Photos provided by Ohio Athletics (Nina Molnar)

Archie has arguably been one of the most consistent members of the team over the last two years. He sits in the stands for every home game, rain or shine. Sometimes when it is hot or sunny, Archie can be found under an umbrella and resting on a blanket at the top of the bleachers, enjoying the lush life that many only imagine living. 

O’Brien is in an unusual position as a student, athlete and pet owner. Normally, having just two of those things are enough to drive one crazy, but O’Brien balances it all. That balance does not come without some struggles and challenges, though. 

“The hardest thing I ever did was the first time I ever had to drop him off when we were traveling,” O’Brien said. “I was crying. It felt like dropping my kid off at school. It was so weird.”

The responsibility to take care of another living thing does not just extend to what O’Brien does, but the trust she has for Archie. She is at a point where she knows that she can leave him alone at home while she is at practice or class and be confident that he will be ok with her there. She does admit, though, it helps considerably that “he sleeps pretty much all day” and that his short legs make it virtually impossible for him to reach things on the counter. 

O’Brien understands the fact that she has learned a lot about life by having another living thing that relies on her. 

“I’ve learned … I need to go let Archie out and then I can go (do social things),” O’Brien said. “The responsibility of knowing that I have a priority and a living thing at home that I have to take care of.” 

That sense of enhanced responsibility is something that can be seen in her play on the field. This season, she has increased her batting average by nearly 40 points, moving to the top of the lineup for Ohio. O’Brien has noticed that, statistical improvements notwithstanding, she has put more pressure on herself while she understands the context of the game. 

“One thing that I’ve noticed is I put a lot of pressure on myself at the beginning of the game to get on base and show my teammates that we are going to be able to hit this girl,” O’Brien said. “I feel like when I get a leadoff hit, it is a sign saying ‘We’re going to hit this girl …’ I started to realize that the first at-bat is not the whole game. It’s a marathon, not a sprint.” 

O’Brien has refined her approach and has hit .343 since the beginning of MAC play. Additionally, O’Brien has nearly surpassed her number of RBI (8) from last season in just 26 games. Some of the improvements can be traced to her moving up in the order, but others are due to her mental improvements. 

“I have done a good job of focusing on what I can do and what I’m good at,” O’Brien said. “Sometimes, I get a little bit out of my realm, but I reel myself back in.” 

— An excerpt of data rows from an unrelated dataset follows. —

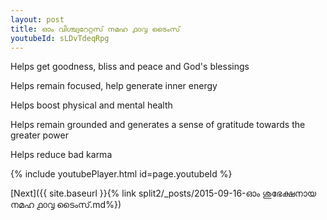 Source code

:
```yaml
---
layout: post
title: ഓം വിശ്ച്വറേറ്റസ് നമഹ ൧൦൮ ടൈംസ്
youtubeId: sLDvTdeqRpg
---
```

 
 
Helps get goodness, bliss and peace and God's blessings
 
Helps remain focused, help generate inner energy 
 
Helps boost physical and mental health 
 
Helps remain grounded and generates a sense of gratitude towards the greater power 
 
Helps reduce bad karma
 
 
 
 


{% include youtubePlayer.html id=page.youtubeId %}
 
[Next]({{ site.baseurl }}{% link  split2/_posts/2015-09-16-ഓം ശുഭേക്ഷനായ നമഹ ൧൦൮ ടൈംസ്.md%})
 
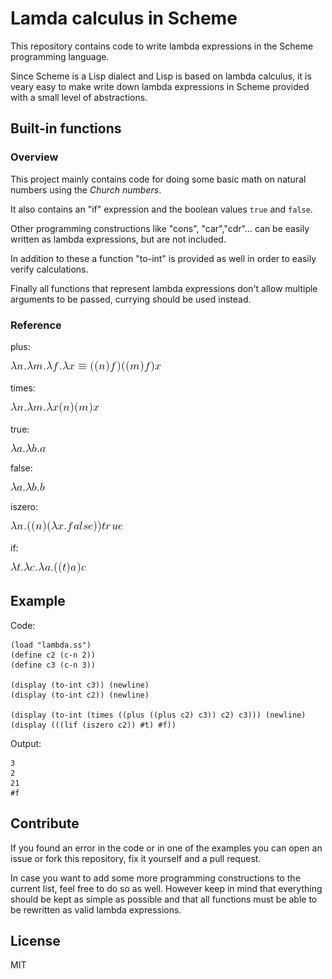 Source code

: Lamda calculus in Scheme
===========================

This repository contains code to write lambda expressions in the Scheme programming language.

Since Scheme is a Lisp dialect and Lisp is based on lambda calculus, it is veary easy to make write down lambda expressions in Scheme provided with a small level of abstractions.

## Built-in functions 

### Overview

This project mainly contains code for doing some basic math on natural numbers using the *Church numbers*.

It also contains an "if" expression and the boolean values `true` and `false`.

Other programming constructions like "cons", "car","cdr"... can be easily written as lambda expressions, but are not included.

In addition to these a function "to-int" is provided as well in order to easily verify calculations.

Finally all functions that represent lambda expressions don't allow multiple arguments to be passed, currying should be used instead.

### Reference

plus:

![](plus.png)

times:

![](times.png)

true: 

![](true.png)

false:

![](fals.png)

iszero:

![](iszero.png)

if:

![](if.png)

## Example

Code:

```
(load "lambda.ss")
(define c2 (c-n 2))
(define c3 (c-n 3))

(display (to-int c3)) (newline)
(display (to-int c2)) (newline)

(display (to-int (times ((plus ((plus c2) c3)) c2) c3))) (newline)
(display (((lif (iszero c2)) #t) #f))
```

Output:

```
3
2 
21 
#f
```

## Contribute

If you found an error in the code or in one of the examples you can open an issue or fork this repository, fix it yourself and a pull request.

In case you want to add some more programming constructions to the current list, feel free to do so as well. However keep in mind that everything should be kept as simple as possible and that all functions must be able to be rewritten as valid lambda expressions.

## License

MIT
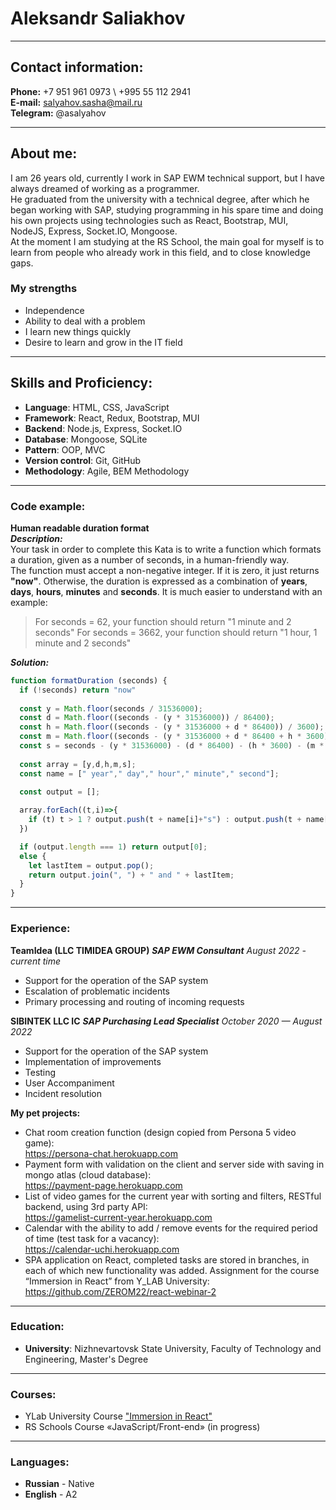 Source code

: # Aleksandr Saliakhov

---
## Contact information:
**Phone:** +7 951 961 0973 \ +995 55 112 2941<br>
**E-mail:** salyahov.sasha@mail.ru<br>
**Telegram:** @asalyahov

---
## About me:
I am 26 years old, currently I work in SAP EWM technical support, but I have always dreamed of working as a programmer.<br>
He graduated from the university with a technical degree, after which he began working with SAP, studying programming in his spare time and doing his own projects using technologies such as React, Bootstrap, MUI, NodeJS, Express, Socket.IO, Mongoose.<br>
At the moment I am studying at the RS School, the main goal for myself is to learn from people who already work in this field, and to close knowledge gaps.
### My strengths
- Independence
- Ability to deal with a problem
- I learn new things quickly
- Desire to learn and grow in the IT field

---
## Skills and Proficiency:
- **Language**: HTML, CSS, JavaScript
- **Framework**: React, Redux, Bootstrap, MUI
- **Backend**: Node.js, Express, Socket.IO
- **Database**: Mongoose, SQLite
- **Pattern**: OOP, MVC
- **Version control**: Git, GitHub
- **Methodology**: Agile, BEM Methodology

---
### Code example:
**Human readable duration format**<br>
***Description:***<br>
Your task in order to complete this Kata is to write a function which formats a duration, given as a number of seconds, in a human-friendly way.<br>
The function must accept a non-negative integer. If it is zero, it just returns **"now"**. Otherwise, the duration is expressed as a combination of **years**, **days**, **hours**, **minutes** and **seconds**.
It is much easier to understand with an example:
>For seconds = 62, your function should return 
    "1 minute and 2 seconds"
For seconds = 3662, your function should return
    "1 hour, 1 minute and 2 seconds"

***Solution:***
```javascript
function formatDuration (seconds) {
  if (!seconds) return "now"
  
  const y = Math.floor(seconds / 31536000);
  const d = Math.floor((seconds - (y * 31536000)) / 86400);
  const h = Math.floor((seconds - (y * 31536000 + d * 86400)) / 3600);
  const m = Math.floor((seconds - (y * 31536000 + d * 86400 + h * 3600)) / 60);
  const s = seconds - (y * 31536000) - (d * 86400) - (h * 3600) - (m * 60);
  
  const array = [y,d,h,m,s];
  const name = [" year"," day"," hour"," minute"," second"];

  const output = [];
  
  array.forEach((t,i)=>{
    if (t) t > 1 ? output.push(t + name[i]+"s") : output.push(t + name[i]);
  })

  if (output.length === 1) return output[0];
  else {
    let lastItem = output.pop();
    return output.join(", ") + " and " + lastItem;
  }
}
```

---
### Experience:
**TeamIdea (LLC TIMIDEA GROUP)**
***SAP EWM Consultant***
*August 2022 - current time*
* Support for the operation of the SAP system
* Escalation of problematic incidents
* Primary processing and routing of incoming requests

**SIBINTEK LLC IC**
***SAP Purchasing Lead Specialist***
*October 2020 — August 2022*
* Support for the operation of the SAP system
* Implementation of improvements
* Testing
* User Accompaniment
* Incident resolution

**My pet projects:**
- Chat room creation function (design copied from Persona 5 video game):<br>
https://persona-chat.herokuapp.com
- Payment form with validation on the client and server side with saving in mongo atlas (cloud database):<br>
https://payment-page.herokuapp.com
- List of video games for the current year with sorting and filters, RESTful backend, using 3rd party API:<br>
https://gamelist-current-year.herokuapp.com
- Calendar with the ability to add / remove events for the required period of time (test task for a vacancy):<br>
https://calendar-uchi.herokuapp.com
- SPA application on React, completed tasks are stored in branches, in each of which new functionality was added. Assignment for the course “Immersion in React” from Y_LAB University:<br>
https://github.com/ZEROM22/react-webinar-2

---
### Education:
* **University**: Nizhnevartovsk State University, Faculty of Technology and Engineering, Master's Degree


---
### Courses:
- YLab University Course ["Immersion in React"](https://ylab.io/upload/certificates/reactjs/vuvX1f0LDBU1FGxIGfta.pdf)
- RS Schools Course «JavaScript/Front-end» (in progress)

---
### Languages:
* **Russian** - Native
* **English** - A2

Softball Media ©Nina Molnar Bobcat Athletics 2024

After every single home game for Ohio, O’Brien knows exactly where to look for her best friend on four legs. Usually, Archie will come to her and greet her with an excited yip. O’Brien will pick up Archie, take hold of his leash and parade him around the field, much to the joy of the other members of the team. When all of the fanfare is over for the two-year-old pup, O’Brien plucks Archie off the ground and cradles him in her arms as she walks away from the field. After all, it is just the two of them finding their way in this world.